Break longer clauses up into packets of size 3 by introducing new variables. For instance, a|b|c|d|e becomes a|b|x & ~x|c|y & ~y|d|e. The result is a conjuction of clauses, each with three atoms or less. This is an instance of 3-sat.
Of course an instance of 3-sat is a boolean expression, which is an np problem. Conversely, converting an arbitrary boolean expression to an equivalent 3-sat instance can be done in polynomial time, hence 3-sat is np complete.
Clearly four-sat and higher are also np complete.
Now every clause has two atoms. The clause ~a|b means a implies b and ~b implies ~a. Create a matrix of variables and their complements implying variables and their complements, and take the transitive closure. If a variable implies its negation then the negation must be true.
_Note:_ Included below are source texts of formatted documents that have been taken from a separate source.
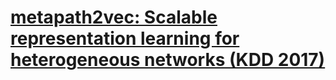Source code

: # [metapath2vec: Scalable representation learning for heterogeneous networks (KDD 2017)](https://drive.google.com/file/d/1EDcEqhjq5FdJ-a7YbIE7x0BZyq64u7Ls/view?usp=drivesdk)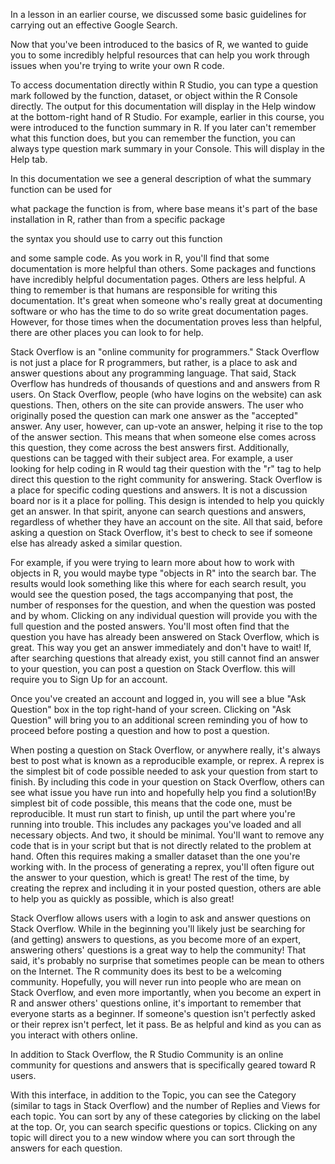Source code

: In a lesson in an earlier course, we discussed some basic guidelines for carrying out an effective Google Search. 

Now that you've been introduced to the basics of R, we wanted to guide you to some incredibly helpful resources that can help you work through issues when you're trying to write your own R code.

To access documentation directly within R Studio, you can type a question mark followed by the function, dataset, or object within the R Console directly. The output for this documentation will display in the Help window at the bottom-right hand of R Studio. For example, earlier in this course, you were introduced to the function summary in R. If you later can't remember what this function does, but you can remember the function, you can always type question mark summary in your Console. This will display in the Help tab.

In this documentation we see a general description of what the summary function can be used for

what package the function is from, where base means it's part of the base installation in R, rather than from a specific package

the syntax you should use to carry out this function

and some sample code. As you work in R, you'll find that some documentation is more helpful than others. Some packages and functions have incredibly helpful documentation pages. Others are less helpful. A thing to remember is that humans are responsible for writing this documentation. It's great when someone who's really great at documenting software or who has the time to do so write great documentation pages. However, for those times when the documentation proves less than helpful, there are other places you can look to for help.

Stack Overflow is an "online community for programmers." Stack Overflow is not just a place for R programmers, but rather, is a place to ask and answer questions about any programming language. That said, Stack Overflow has hundreds of thousands of questions and and answers from R users. On Stack Overflow, people (who have logins on the website) can ask questions. Then, others on the site can provide answers. The user who originally posed the question can mark one answer as the "accepted" answer. Any user, however, can up-vote an answer, helping it rise to the top of the answer section. This means that when someone else comes across this question, they come across the best answers first. Additionally, questions can be tagged with their subject area. For example, a user looking for help coding in R would tag their question with the "r" tag to help direct this question to the right community for answering. Stack Overflow is a place for specific coding questions and answers. It is not a discussion board nor is it a place for polling. This design is intended to help you quickly get an answer. In that spirit, anyone can search questions and answers, regardless of whether they have an account on the site. All that said, before asking a question on Stack Overflow, it's best to check to see if someone else has already asked a similar question. 

For example, if you were trying to learn more about how to work with objects in R, you would maybe type "objects in R" into the search bar. The results would look something like this where for each search result, you would see the question posed, the tags accompanying that post, the number of responses for the question, and when the question was posted and by whom. Clicking on any individual question will provide you with the full question and the posted answers. You'll most often find that the question you have has already been answered on Stack Overflow, which is great. This way you get an answer immediately and don't have to wait! If, after searching questions that already exist, you still cannot find an answer to your question, you can post a question on Stack Overflow. this will require you to Sign Up for an account.

Once you've created an account and logged in, you will see a blue "Ask Question" box in the top right-hand of your screen. Clicking on "Ask Question" will bring you to an additional screen reminding you of how to proceed before posting a question and how to post a question.

When posting a question on Stack Overflow, or anywhere really, it's always best to post what is known as a reproducible example, or reprex. A reprex is the simplest bit of code possible needed to ask your question from start to finish. By including this code in your question on Stack Overflow, others can see what issue you have run into and hopefully help you find a solution!By simplest bit of code possible, this means that the code one, must be reproducible. It must run start to finish, up until the part where you're running into trouble. This includes any packages you've loaded and all necessary objects. And two, it should be minimal. You'll want to remove any code that is in your script but that is not directly related to the problem at hand. Often this requires making a smaller dataset than the one you're working with. In the process of generating a reprex, you'll often figure out the answer to your question, which is great! The rest of the time, by creating the reprex and including it in your posted question, others are able to help you as quickly as possible, which is also great!

Stack Overflow allows users with a login to ask and answer questions on Stack Overflow. While in the beginning you'll likely just be searching for (and getting) answers to questions, as you become more of an expert, answering others' questions is a great way to help the community! That said, it's probably no surprise that sometimes people can be mean to others on the Internet. The R community does its best to be a welcoming community. Hopefully, you will never run into people who are mean on Stack Overflow, and even more importantly, when you become an expert in R and answer others' questions online, it's important to remember that everyone starts as a beginner. If someone's question isn't perfectly asked or their reprex isn't perfect, let it pass. Be as helpful and kind as you can as you interact with others online.

In addition to Stack Overflow, the R Studio Community is an online community for questions and answers that is specifically geared toward R users.

With this interface, in addition to the Topic, you can see the Category (similar to tags in Stack Overflow) and the number of Replies and Views for each topic. You can sort by any of these categories by clicking on the label at the top. Or, you can search specific questions or topics. Clicking on any topic will direct you to a new window where you can sort through the answers for each question.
Substitute throughout and begin again, watching for contradictions.
Assume there are no contradictions, and an implication path never carries c to ~c, or ~c to c. Suppose an implication cycle exists, e.g. a→b→c→d→a. realize that all the atoms in the cycle must be equal. Giving any variable in this cycle a value assigns values to all of them. In this case we would replace b c and d with a throughout, and start again. Continue this process until there are no more variables, or no cycles.
Assume the logical implications determine directed arcs that never form cycles. If a is the root of an implication tree let a be true. Let a be false if ~a leads an implication tree. Traverse the tree and fill in the values implied by the value assigned to a. Then move to the start of another implication tree and repeat until all variables are set.
Suppose you have the arcs a implies b and c implies ~b, and you assigned true to a and c, yielding the contradiction b&~b. This is imposssible since c implies ~b means b implies ~c. When a is set to true then b is set to true and c is set to false. When you move to a new tree, the implications hit new variables, or they consistently reassign values to old variables. The assignments cannot create a contradiction, hence the original 2-sat instance is satisfied.